_RECORD EXTRACTS_
Start of Block
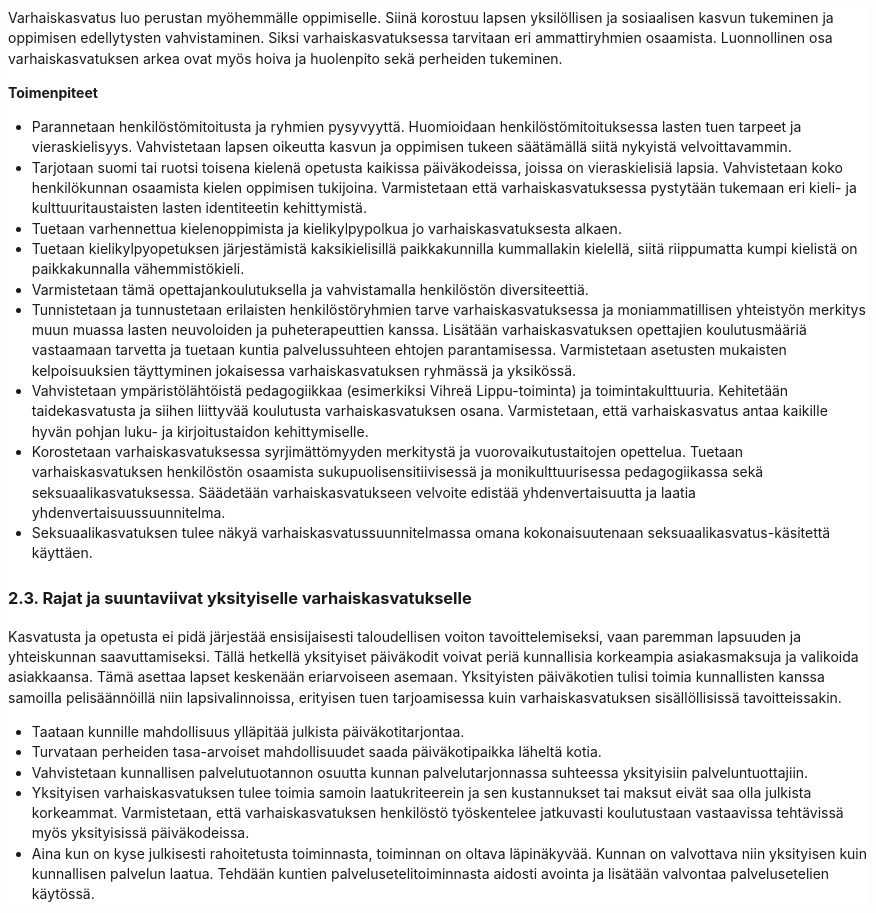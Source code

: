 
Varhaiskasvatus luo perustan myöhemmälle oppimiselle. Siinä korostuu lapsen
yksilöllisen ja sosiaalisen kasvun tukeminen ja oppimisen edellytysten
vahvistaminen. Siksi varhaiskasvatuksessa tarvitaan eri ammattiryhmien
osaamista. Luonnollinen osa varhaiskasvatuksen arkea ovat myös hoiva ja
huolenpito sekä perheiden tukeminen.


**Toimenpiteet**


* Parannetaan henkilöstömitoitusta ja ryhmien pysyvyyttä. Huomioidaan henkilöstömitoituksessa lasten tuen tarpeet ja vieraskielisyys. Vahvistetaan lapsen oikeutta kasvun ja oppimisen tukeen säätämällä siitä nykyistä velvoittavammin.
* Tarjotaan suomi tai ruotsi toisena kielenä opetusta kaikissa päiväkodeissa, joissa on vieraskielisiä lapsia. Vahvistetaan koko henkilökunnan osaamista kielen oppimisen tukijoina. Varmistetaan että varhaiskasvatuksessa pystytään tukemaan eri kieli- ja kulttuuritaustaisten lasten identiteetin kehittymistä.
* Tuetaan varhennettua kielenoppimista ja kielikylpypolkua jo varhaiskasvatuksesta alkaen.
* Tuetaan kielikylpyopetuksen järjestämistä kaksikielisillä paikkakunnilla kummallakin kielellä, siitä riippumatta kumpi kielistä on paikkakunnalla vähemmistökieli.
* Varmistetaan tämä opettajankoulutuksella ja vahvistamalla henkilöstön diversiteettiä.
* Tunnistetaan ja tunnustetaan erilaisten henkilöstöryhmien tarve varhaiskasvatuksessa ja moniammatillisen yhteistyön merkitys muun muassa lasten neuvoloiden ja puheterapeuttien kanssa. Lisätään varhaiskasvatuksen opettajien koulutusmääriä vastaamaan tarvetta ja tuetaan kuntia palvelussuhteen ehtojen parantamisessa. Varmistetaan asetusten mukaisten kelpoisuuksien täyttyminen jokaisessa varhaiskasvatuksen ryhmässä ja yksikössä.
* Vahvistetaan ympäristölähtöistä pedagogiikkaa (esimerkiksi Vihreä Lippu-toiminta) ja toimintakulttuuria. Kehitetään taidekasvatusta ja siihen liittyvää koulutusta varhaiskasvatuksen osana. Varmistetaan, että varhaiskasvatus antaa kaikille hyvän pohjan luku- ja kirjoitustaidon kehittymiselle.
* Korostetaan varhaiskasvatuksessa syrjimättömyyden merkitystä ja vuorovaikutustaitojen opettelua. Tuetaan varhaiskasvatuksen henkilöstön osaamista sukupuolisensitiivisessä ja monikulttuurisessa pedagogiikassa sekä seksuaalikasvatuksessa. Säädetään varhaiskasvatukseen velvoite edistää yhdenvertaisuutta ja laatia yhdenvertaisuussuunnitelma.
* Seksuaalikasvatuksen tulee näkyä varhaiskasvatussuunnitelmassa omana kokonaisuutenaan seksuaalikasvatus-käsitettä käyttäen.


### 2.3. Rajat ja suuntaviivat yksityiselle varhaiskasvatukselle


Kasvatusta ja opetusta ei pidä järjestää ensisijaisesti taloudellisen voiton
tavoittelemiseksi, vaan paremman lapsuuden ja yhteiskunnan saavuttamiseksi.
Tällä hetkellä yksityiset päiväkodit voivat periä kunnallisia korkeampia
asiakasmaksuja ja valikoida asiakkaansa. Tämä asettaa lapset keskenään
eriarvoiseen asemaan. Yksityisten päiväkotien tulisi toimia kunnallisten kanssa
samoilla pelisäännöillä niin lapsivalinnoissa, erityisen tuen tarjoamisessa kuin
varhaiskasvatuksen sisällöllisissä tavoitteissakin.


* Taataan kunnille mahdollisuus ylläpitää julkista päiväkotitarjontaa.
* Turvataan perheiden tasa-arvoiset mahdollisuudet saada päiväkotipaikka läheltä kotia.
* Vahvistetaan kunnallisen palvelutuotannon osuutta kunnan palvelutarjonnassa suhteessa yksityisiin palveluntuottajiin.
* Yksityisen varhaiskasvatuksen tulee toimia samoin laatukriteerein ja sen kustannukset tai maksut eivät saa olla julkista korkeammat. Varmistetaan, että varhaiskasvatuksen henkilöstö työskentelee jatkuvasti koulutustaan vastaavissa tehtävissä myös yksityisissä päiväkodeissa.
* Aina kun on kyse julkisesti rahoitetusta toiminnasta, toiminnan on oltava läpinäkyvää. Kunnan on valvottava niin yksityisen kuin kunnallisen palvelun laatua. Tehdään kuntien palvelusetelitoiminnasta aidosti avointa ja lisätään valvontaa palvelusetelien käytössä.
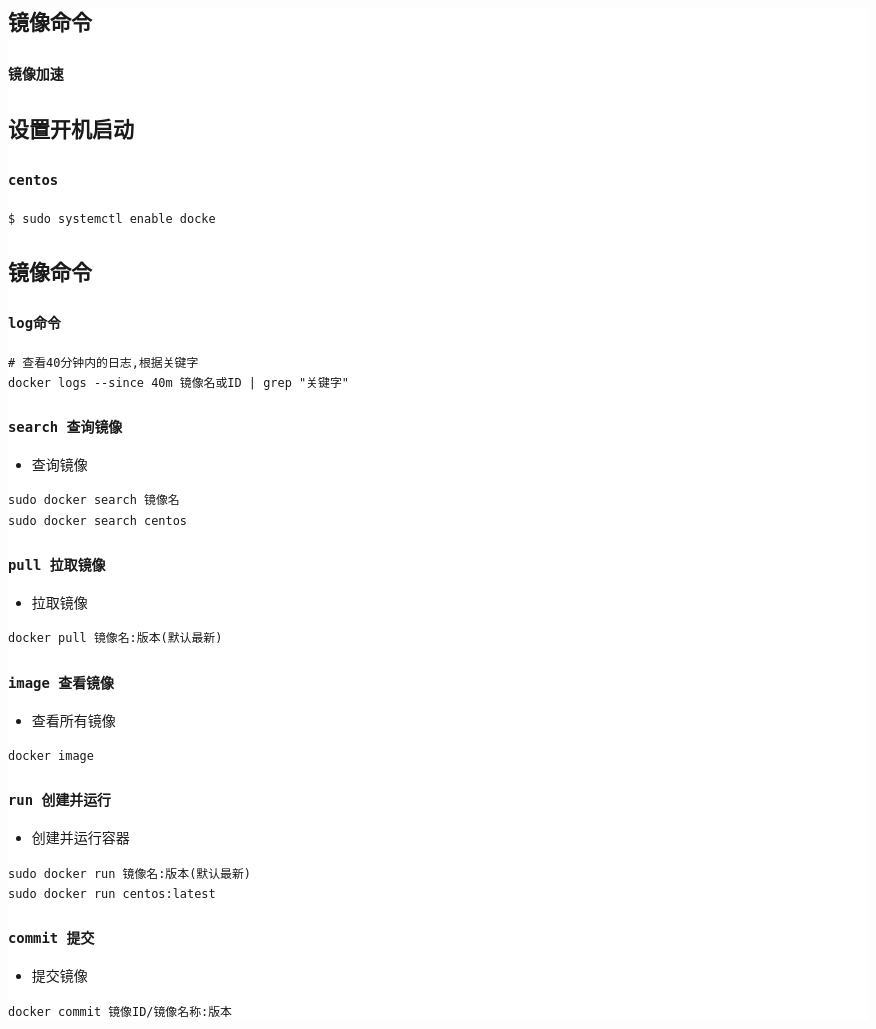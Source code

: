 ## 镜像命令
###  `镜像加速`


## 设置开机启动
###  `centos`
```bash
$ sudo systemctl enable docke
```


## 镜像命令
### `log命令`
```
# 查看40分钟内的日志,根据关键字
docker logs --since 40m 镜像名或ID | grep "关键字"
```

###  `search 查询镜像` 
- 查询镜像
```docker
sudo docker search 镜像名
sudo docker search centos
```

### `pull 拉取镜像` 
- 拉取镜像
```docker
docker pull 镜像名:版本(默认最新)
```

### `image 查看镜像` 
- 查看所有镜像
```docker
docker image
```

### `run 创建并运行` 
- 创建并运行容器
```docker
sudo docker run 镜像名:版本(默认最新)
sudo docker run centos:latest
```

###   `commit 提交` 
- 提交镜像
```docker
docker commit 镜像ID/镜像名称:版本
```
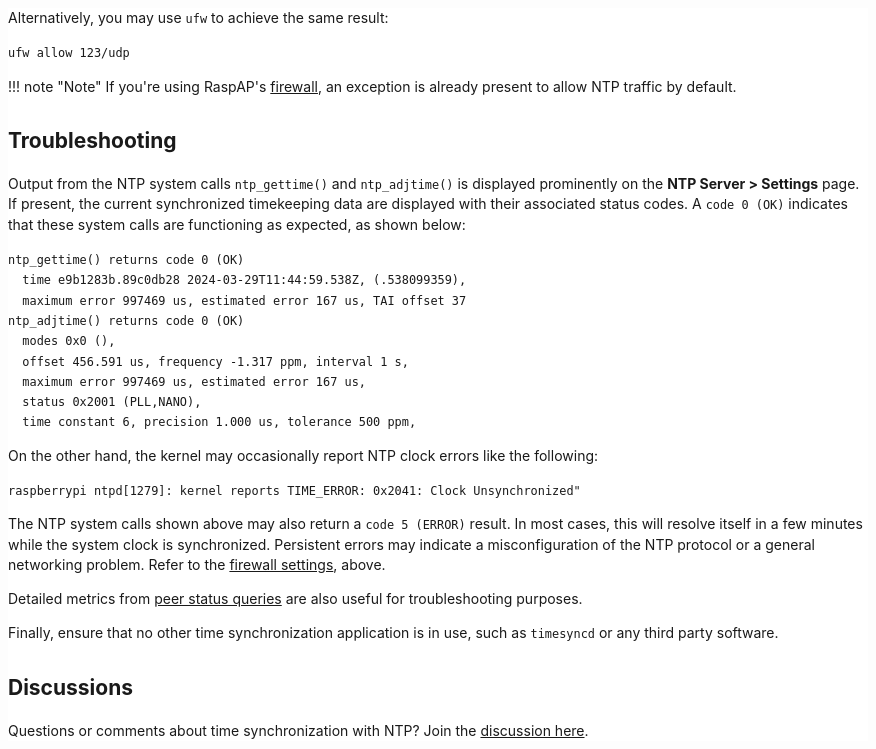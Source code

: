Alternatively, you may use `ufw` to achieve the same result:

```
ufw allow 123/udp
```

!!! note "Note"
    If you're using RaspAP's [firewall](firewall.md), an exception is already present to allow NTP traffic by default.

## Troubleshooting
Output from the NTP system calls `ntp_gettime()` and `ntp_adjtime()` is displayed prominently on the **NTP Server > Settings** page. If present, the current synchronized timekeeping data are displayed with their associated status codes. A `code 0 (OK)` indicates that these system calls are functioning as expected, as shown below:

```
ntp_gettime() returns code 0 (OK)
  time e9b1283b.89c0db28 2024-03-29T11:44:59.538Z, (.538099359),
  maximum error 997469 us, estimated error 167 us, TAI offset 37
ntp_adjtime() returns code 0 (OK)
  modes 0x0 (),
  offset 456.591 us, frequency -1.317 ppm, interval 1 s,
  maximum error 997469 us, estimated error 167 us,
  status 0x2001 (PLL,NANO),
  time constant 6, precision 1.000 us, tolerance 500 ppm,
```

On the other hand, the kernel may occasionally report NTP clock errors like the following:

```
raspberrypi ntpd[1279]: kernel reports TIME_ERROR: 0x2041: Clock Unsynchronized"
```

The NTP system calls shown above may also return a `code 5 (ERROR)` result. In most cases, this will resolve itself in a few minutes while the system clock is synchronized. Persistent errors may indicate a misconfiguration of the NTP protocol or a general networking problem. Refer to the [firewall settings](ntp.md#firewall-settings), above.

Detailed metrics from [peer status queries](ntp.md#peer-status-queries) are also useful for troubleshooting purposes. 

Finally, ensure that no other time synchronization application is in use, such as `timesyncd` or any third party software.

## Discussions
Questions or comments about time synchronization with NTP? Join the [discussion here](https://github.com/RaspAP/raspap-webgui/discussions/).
End of Block
_TASK STATEMENT_
Within these entries, output exactly the lines starting at the one with "myös yksityisissä päiväkodeissa." and finishing at the one with "## Troubleshooting". Leave pictures out of the output.

_RESPONSE TO THIS EXERCISE_
* Yksityisen varhaiskasvatuksen tulee toimia samoin laatukriteerein ja sen kustannukset tai maksut eivät saa olla julkista korkeammat. Varmistetaan, että varhaiskasvatuksen henkilöstö työskentelee jatkuvasti koulutustaan vastaavissa tehtävissä myös yksityisissä päiväkodeissa.
* Aina kun on kyse julkisesti rahoitetusta toiminnasta, toiminnan on oltava läpinäkyvää. Kunnan on valvottava niin yksityisen kuin kunnallisen palvelun laatua. Tehdään kuntien palvelusetelitoiminnasta aidosti avointa ja lisätään valvontaa palvelusetelien käytössä.
Source code

: ## 镜像命令
###  `镜像加速`


## 设置开机启动
###  `centos`
```bash
$ sudo systemctl enable docke
```


## 镜像命令
### `log命令`
```
# 查看40分钟内的日志,根据关键字
docker logs --since 40m 镜像名或ID | grep "关键字"
```

###  `search 查询镜像` 
- 查询镜像
```docker
sudo docker search 镜像名
sudo docker search centos
```

### `pull 拉取镜像` 
- 拉取镜像
```docker
docker pull 镜像名:版本(默认最新)
```

### `image 查看镜像` 
- 查看所有镜像
```docker
docker image
```

### `run 创建并运行` 
- 创建并运行容器
```docker
sudo docker run 镜像名:版本(默认最新)
sudo docker run centos:latest
```

###   `commit 提交` 
- 提交镜像
```docker
docker commit 镜像ID/镜像名称:版本
```
Source code

:Alternatively, you may use `ufw` to achieve the same result:

```
ufw allow 123/udp
```

!!! note "Note"
    If you're using RaspAP's [firewall](firewall.md), an exception is already present to allow NTP traffic by default.

## Troubleshooting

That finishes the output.